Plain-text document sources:

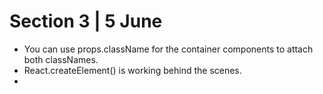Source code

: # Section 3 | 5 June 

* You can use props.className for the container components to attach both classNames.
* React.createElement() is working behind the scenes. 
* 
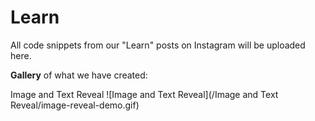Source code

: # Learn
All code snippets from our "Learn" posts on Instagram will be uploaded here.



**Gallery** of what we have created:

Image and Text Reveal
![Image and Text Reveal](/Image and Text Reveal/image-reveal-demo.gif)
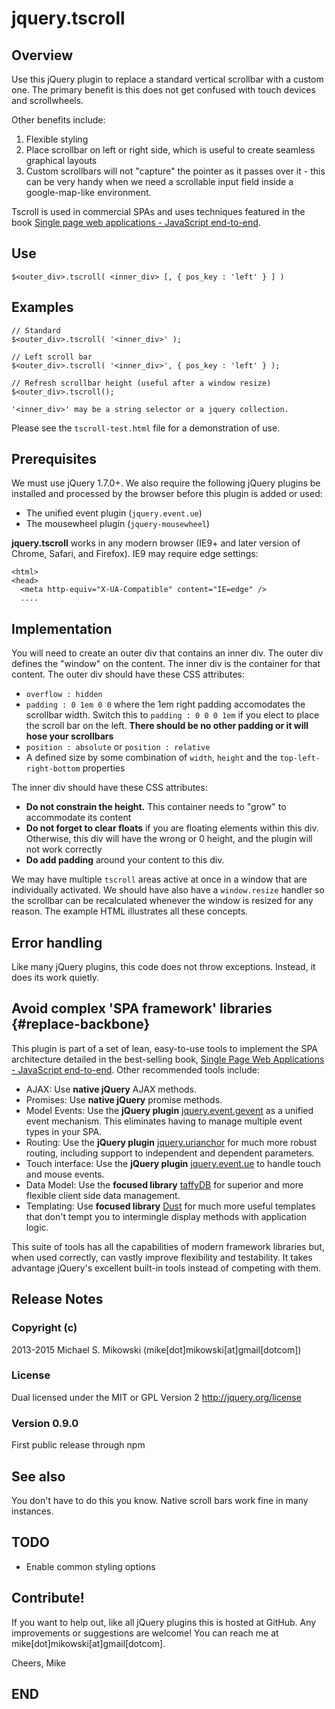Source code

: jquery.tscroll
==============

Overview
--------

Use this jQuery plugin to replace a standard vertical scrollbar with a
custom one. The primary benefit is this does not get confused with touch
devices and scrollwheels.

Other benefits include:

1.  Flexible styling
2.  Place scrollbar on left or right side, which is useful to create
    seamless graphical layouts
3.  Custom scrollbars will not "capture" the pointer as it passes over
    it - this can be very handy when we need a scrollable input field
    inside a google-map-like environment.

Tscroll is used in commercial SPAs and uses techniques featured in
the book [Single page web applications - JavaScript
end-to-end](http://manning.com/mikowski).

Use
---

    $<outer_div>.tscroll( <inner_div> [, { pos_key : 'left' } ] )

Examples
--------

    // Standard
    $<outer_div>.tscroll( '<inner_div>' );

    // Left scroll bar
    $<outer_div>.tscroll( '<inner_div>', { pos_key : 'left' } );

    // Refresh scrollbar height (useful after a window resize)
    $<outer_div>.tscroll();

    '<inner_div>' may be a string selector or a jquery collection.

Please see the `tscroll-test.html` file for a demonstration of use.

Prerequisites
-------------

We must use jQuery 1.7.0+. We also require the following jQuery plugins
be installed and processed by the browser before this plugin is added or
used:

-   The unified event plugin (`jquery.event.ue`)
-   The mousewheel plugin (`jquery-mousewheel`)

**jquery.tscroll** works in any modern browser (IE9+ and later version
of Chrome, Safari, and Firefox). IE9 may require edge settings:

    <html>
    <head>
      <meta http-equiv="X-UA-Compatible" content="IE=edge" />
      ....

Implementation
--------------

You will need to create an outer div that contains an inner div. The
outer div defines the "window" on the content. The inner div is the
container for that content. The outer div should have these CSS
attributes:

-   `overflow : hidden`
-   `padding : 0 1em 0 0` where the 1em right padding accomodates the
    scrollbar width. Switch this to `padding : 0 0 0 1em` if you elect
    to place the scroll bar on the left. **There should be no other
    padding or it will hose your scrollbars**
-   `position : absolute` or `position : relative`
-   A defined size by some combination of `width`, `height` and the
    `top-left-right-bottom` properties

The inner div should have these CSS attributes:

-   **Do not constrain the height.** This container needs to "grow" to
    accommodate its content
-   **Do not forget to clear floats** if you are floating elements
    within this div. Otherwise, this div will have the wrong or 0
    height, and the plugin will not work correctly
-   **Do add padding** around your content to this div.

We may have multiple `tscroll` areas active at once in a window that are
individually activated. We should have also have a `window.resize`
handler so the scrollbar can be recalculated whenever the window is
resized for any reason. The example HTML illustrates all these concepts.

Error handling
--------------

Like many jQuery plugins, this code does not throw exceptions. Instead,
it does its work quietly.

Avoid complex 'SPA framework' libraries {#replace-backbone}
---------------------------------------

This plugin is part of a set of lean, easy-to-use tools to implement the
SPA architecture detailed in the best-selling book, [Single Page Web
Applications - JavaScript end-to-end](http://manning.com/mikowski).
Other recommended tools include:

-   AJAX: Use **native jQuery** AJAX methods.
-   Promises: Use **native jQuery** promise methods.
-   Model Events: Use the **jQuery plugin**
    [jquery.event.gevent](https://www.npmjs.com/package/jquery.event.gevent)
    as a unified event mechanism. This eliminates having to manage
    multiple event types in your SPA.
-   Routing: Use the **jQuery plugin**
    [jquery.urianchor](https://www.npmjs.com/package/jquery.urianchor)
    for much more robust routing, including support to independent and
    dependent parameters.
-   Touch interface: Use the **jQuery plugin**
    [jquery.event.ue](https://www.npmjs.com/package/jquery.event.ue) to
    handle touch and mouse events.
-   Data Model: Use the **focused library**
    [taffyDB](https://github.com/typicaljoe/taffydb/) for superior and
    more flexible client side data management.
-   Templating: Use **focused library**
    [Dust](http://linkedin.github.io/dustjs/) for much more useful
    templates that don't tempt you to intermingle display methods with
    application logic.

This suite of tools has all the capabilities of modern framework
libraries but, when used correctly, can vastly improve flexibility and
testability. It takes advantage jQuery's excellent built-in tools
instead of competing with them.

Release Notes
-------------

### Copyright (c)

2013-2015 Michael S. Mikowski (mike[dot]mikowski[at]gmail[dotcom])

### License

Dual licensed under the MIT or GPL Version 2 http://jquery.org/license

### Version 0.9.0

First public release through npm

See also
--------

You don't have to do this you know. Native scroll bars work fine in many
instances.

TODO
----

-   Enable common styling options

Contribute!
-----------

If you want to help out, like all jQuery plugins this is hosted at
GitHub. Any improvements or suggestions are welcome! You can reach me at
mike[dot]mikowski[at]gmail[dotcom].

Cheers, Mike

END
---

▸ **Task details**:
Output all of the data exactly as it stands, minus any images.

▸ **Response box**:
Source code

: # Section 3 | 5 June 

* You can use props.className for the container components to attach both classNames.
* React.createElement() is working behind the scenes. 
* 
Source code

: # Learn
All code snippets from our "Learn" posts on Instagram will be uploaded here.



**Gallery** of what we have created:

Image and Text Reveal
![Image and Text Reveal](/Image and Text Reveal/image-reveal-demo.gif)
Source code

: jquery.tscroll
==============

Overview
--------

Use this jQuery plugin to replace a standard vertical scrollbar with a
custom one. The primary benefit is this does not get confused with touch
devices and scrollwheels.

Other benefits include:

1.  Flexible styling
2.  Place scrollbar on left or right side, which is useful to create
    seamless graphical layouts
3.  Custom scrollbars will not "capture" the pointer as it passes over
    it - this can be very handy when we need a scrollable input field
    inside a google-map-like environment.

Tscroll is used in commercial SPAs and uses techniques featured in
the book [Single page web applications - JavaScript
end-to-end](http://manning.com/mikowski).

Use
---

    $<outer_div>.tscroll( <inner_div> [, { pos_key : 'left' } ] )

Examples
--------

    // Standard
    $<outer_div>.tscroll( '<inner_div>' );

    // Left scroll bar
    $<outer_div>.tscroll( '<inner_div>', { pos_key : 'left' } );

    // Refresh scrollbar height (useful after a window resize)
    $<outer_div>.tscroll();

    '<inner_div>' may be a string selector or a jquery collection.

Please see the `tscroll-test.html` file for a demonstration of use.

Prerequisites
-------------

We must use jQuery 1.7.0+. We also require the following jQuery plugins
be installed and processed by the browser before this plugin is added or
used:

-   The unified event plugin (`jquery.event.ue`)
-   The mousewheel plugin (`jquery-mousewheel`)

**jquery.tscroll** works in any modern browser (IE9+ and later version
of Chrome, Safari, and Firefox). IE9 may require edge settings:

    <html>
    <head>
      <meta http-equiv="X-UA-Compatible" content="IE=edge" />
      ....

Implementation
--------------

You will need to create an outer div that contains an inner div. The
outer div defines the "window" on the content. The inner div is the
container for that content. The outer div should have these CSS
attributes:

-   `overflow : hidden`
-   `padding : 0 1em 0 0` where the 1em right padding accomodates the
    scrollbar width. Switch this to `padding : 0 0 0 1em` if you elect
    to place the scroll bar on the left. **There should be no other
    padding or it will hose your scrollbars**
-   `position : absolute` or `position : relative`
-   A defined size by some combination of `width`, `height` and the
    `top-left-right-bottom` properties

The inner div should have these CSS attributes:

-   **Do not constrain the height.** This container needs to "grow" to
    accommodate its content
-   **Do not forget to clear floats** if you are floating elements
    within this div. Otherwise, this div will have the wrong or 0
    height, and the plugin will not work correctly
-   **Do add padding** around your content to this div.

We may have multiple `tscroll` areas active at once in a window that are
individually activated. We should have also have a `window.resize`
handler so the scrollbar can be recalculated whenever the window is
resized for any reason. The example HTML illustrates all these concepts.

Error handling
--------------

Like many jQuery plugins, this code does not throw exceptions. Instead,
it does its work quietly.

Avoid complex 'SPA framework' libraries {#replace-backbone}
---------------------------------------

This plugin is part of a set of lean, easy-to-use tools to implement the
SPA architecture detailed in the best-selling book, [Single Page Web
Applications - JavaScript end-to-end](http://manning.com/mikowski).
Other recommended tools include:

-   AJAX: Use **native jQuery** AJAX methods.
-   Promises: Use **native jQuery** promise methods.
-   Model Events: Use the **jQuery plugin**
    [jquery.event.gevent](https://www.npmjs.com/package/jquery.event.gevent)
    as a unified event mechanism. This eliminates having to manage
    multiple event types in your SPA.
-   Routing: Use the **jQuery plugin**
    [jquery.urianchor](https://www.npmjs.com/package/jquery.urianchor)
    for much more robust routing, including support to independent and
    dependent parameters.
-   Touch interface: Use the **jQuery plugin**
    [jquery.event.ue](https://www.npmjs.com/package/jquery.event.ue) to
    handle touch and mouse events.
-   Data Model: Use the **focused library**
    [taffyDB](https://github.com/typicaljoe/taffydb/) for superior and
    more flexible client side data management.
-   Templating: Use **focused library**
    [Dust](http://linkedin.github.io/dustjs/) for much more useful
    templates that don't tempt you to intermingle display methods with
    application logic.

This suite of tools has all the capabilities of modern framework
libraries but, when used correctly, can vastly improve flexibility and
testability. It takes advantage jQuery's excellent built-in tools
instead of competing with them.

Release Notes
-------------

### Copyright (c)

2013-2015 Michael S. Mikowski (mike[dot]mikowski[at]gmail[dotcom])

### License

Dual licensed under the MIT or GPL Version 2 http://jquery.org/license

### Version 0.9.0

First public release through npm

See also
--------

You don't have to do this you know. Native scroll bars work fine in many
instances.

TODO
----

-   Enable common styling options

Contribute!
-----------

If you want to help out, like all jQuery plugins this is hosted at
GitHub. Any improvements or suggestions are welcome! You can reach me at
mike[dot]mikowski[at]gmail[dotcom].

Cheers, Mike

END
---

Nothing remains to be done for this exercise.